On 19 November 2014, demonstrators taking part in a free education demonstration in central London clashed with police outside 4 Matthew Parker Street, where the Conservative Campaign Headquarters relocated in February 2014.

In June 2017, following the 2017 general election, CCHQ was blamed for the worse-than-expected result, with a number of new appointments, such as new Conservative Director of Communications, Carrie Symonds. Ms. Symonds claimed that there was "lots to do" in her new role.

==="factcheckUK"===
On 19 November 2019, for the duration of a televised leadership debate between the leader Boris Johnson and his Labour counterpart Jeremy Corbyn, hosted by ITV in the run up to the 2019 general election, the CCHQ press office's Twitter page (@CCHQPress) was renamed 'factcheckUK' – it did not change the Twitter handle to maintain the account's verified status, to post Conservative rebuttals to Labour's statements about them during the debate.

Conservative Party chairman James Cleverly defended it, stating "The Twitter handle of the CCHQ press office remained CCHQPress, so it's clear the nature of the site", and as "calling out when the Labour Party put what they know to be complete fabrications in the public domain".

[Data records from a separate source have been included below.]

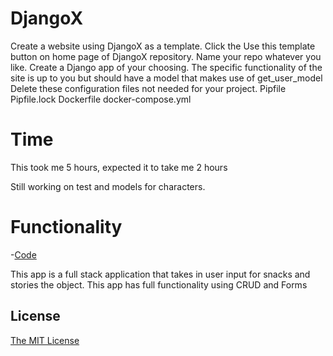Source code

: # DjangoX


Create a website using DjangoX as a template.
Click the Use this template button on home page of DjangoX repository.
Name your repo whatever you like.
Create a Django app of your choosing.
The specific functionality of the site is up to you but should have a model that makes use of get_user_model
Delete these configuration files not needed for your project.
Pipfile
Pipfile.lock
Dockerfile
docker-compose.yml


# Time 

This took me 5 hours, expected it to take me 2 hours 

Still working on test and models for characters. 

# Functionality 

-[Code](https://github.com/houseofpython/DjangoX-Template/tree/b2a5a33d37338d1960a5ac593eadb1e0a55e34d9/characters)

This app is a full stack application that takes in user input for snacks and stories the object. This app has full functionality using CRUD and Forms 

## License

[The MIT License](LICENSE)

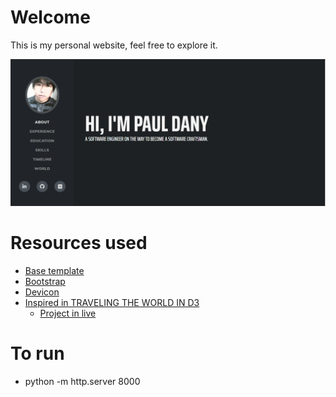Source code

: # Welcome
This is my personal website, feel free to explore it.

![My personal website](https://github.com/PDFAtauchi/PDFAtauchi.github.io/blob/main/screenshot_website.PNG)

# Resources used
- [Base template](https://startbootstrap.com/theme/resume)
- [Bootstrap](https://getbootstrap.com/docs/4.0/getting-started/introduction/)
- [Devicon](https://devicon.dev/)
- [Inspired in TRAVELING THE WORLD IN D3](https://www.knoyd.com/blog/2017/6/23/create-map-in-d3-part1)
    - [Project in live](https://fukac99.github.io/) 

# To run
- python -m http.server 8000
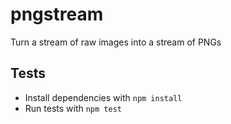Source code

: # pngstream
Turn a stream of raw images into a stream of PNGs

## Tests
- Install dependencies with `npm install`
- Run tests with `npm test`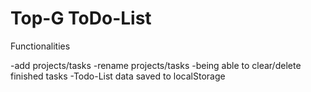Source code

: # Top-G ToDo-List

Functionalities

-add projects/tasks
-rename projects/tasks
-being able to clear/delete finished tasks
-Todo-List data saved to localStorage
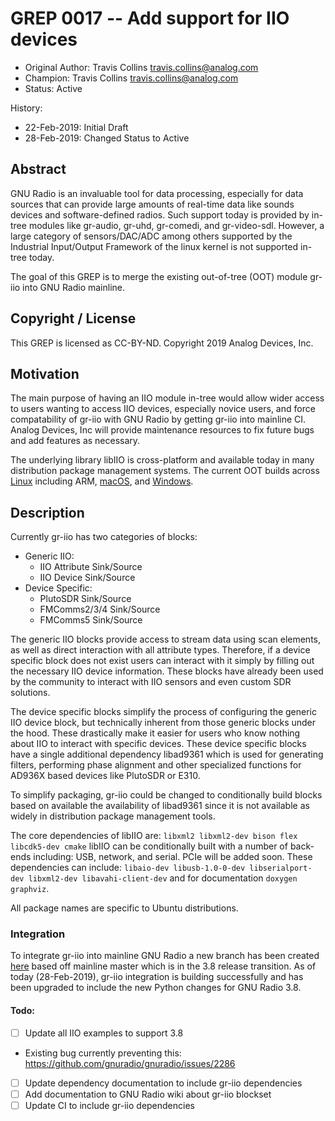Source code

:# GREP 0017 -- Add support for IIO devices

- Original Author: Travis Collins <travis.collins@analog.com>
- Champion: Travis Collins <travis.collins@analog.com>
- Status: Active

History:
- 22-Feb-2019: Initial Draft
- 28-Feb-2019: Changed Status to Active

## Abstract

GNU Radio is an invaluable tool for data processing, especially for data sources that can provide large amounts of real-time data like sounds devices and software-defined radios. Such support today is provided by in-tree modules like gr-audio, gr-uhd, gr-comedi, and gr-video-sdl. However, a large category of sensors/DAC/ADC among others supported by the Industrial Input/Output Framework of the linux kernel is not supported in-tree today.

The goal of this GREP is to merge the existing out-of-tree (OOT) module gr-iio into GNU Radio mainline.

## Copyright / License

This GREP is licensed as CC-BY-ND.
Copyright 2019 Analog Devices, Inc.

## Motivation

The main purpose of having an IIO module in-tree would allow wider access to users wanting to access IIO devices, especially novice users, and force compatability of gr-iio with GNU Radio by getting gr-iio into mainline CI. Analog Devices, Inc will provide maintenance resources to fix future bugs and add features as necessary.

The underlying library libIIO is cross-platform and available today in many
distribution package management systems. The current OOT builds across
[Linux](https://wiki.analog.com/resources/tools-software/linux-software/gnuradio) including ARM,
[macOS](https://github.com/macports/macports-ports/blob/master/science/gr-iio/Portfile),
and [Windows](https://github.com/tfcollins/GNURadio_Windows_Build_Scripts/releases/tag/1.5.0).

## Description

Currently gr-iio has two categories of blocks:
 - Generic IIO:
    - IIO Attribute Sink/Source
    - IIO Device Sink/Source
 - Device Specific:
    - PlutoSDR Sink/Source
    - FMComms2/3/4 Sink/Source
    - FMComms5 Sink/Source

The generic IIO blocks provide access to stream data using scan elements, as
well as direct interaction with all attribute types. Therefore, if a device
specific block does not exist users can interact with it simply by filling out
the necessary IIO device information. These blocks have already been used by the
community to interact with IIO sensors and even custom SDR solutions.

The device specific blocks simplify the process of configuring the generic IIO device block, but technically inherent from those generic blocks under the hood. These drastically make it easier for users who know nothing about IIO to interact with specific devices. These device specific blocks have a single additional dependency libad9361 which is used for generating filters, performing phase alignment and other specialized functions for AD936X based devices like PlutoSDR or E310.

To simplify packaging, gr-iio could be changed to conditionally build blocks based on available the availability of libad9361 since it is not available as widely in distribution package management tools.

The core dependencies of libIIO are: `libxml2 libxml2-dev bison flex libcdk5-dev cmake`
libIIO can be conditionally built with a number of back-ends including: USB,
network, and serial. PCIe will be added soon. These dependencies can include:
`libaio-dev libusb-1.0-0-dev libserialport-dev libxml2-dev libavahi-client-dev`
and for documentation `doxygen graphviz`.

All package names are specific to Ubuntu distributions.

### Integration

To integrate gr-iio into mainline GNU Radio a new branch has been created
[here](https://github.com/analogdevicesinc/gnuradio/tree/merge-griio) based off
mainline master which is in the 3.8 release transition. As of today (28-Feb-2019),
gr-iio integration is building successfully and has been upgraded to include the
new Python changes for GNU Radio 3.8.

#### Todo:
 - [ ] Update all IIO examples to support 3.8
  - Existing bug currently preventing this: https://github.com/gnuradio/gnuradio/issues/2286
 - [ ] Update dependency documentation to include gr-iio dependencies
 - [ ] Add documentation to GNU Radio wiki about gr-iio blockset
 - [ ] Update CI to include gr-iio dependencies
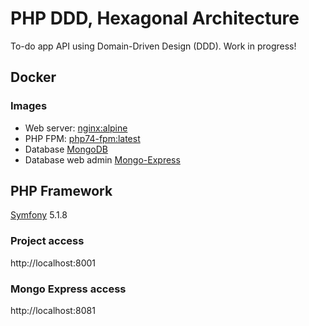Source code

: # PHP DDD, Hexagonal Architecture
To-do app API using Domain-Driven Design (DDD). Work in progress!

## Docker
### Images
- Web server: [nginx:alpine](https://hub.docker.com/_/nginx/)
- PHP FPM: [php74-fpm:latest](https://github.com/phpdocker-io/base-images)
- Database [MongoDB](https://hub.docker.com/_/mongo/)
- Database web admin [Mongo-Express](https://github.com/mongo-express/mongo-express)

## PHP Framework
[Symfony](https://symfony.com) 5.1.8

### Project access
http://localhost:8001

### Mongo Express access
http://localhost:8081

In response, the Electoral Commission, which does not have a role in regulating election campaign content, called on all campaigners to act "responsibly", fact-checking body Full Fact criticised this behaviour as "inappropriate and misleading", and a spokesperson from Twitter said that "Any further attempts to mislead people by editing verified profile information – in a manner seen during the UK Election Debate – will result in decisive corrective action."

===="Tax Check UK"====
On 26 June 2024, the CCHQPress profile was renamed "Tax Check UK" during a leadership debate between Rishi Sunak and Keir Starmer hosted by ITV as part of the 2024 general election campaign.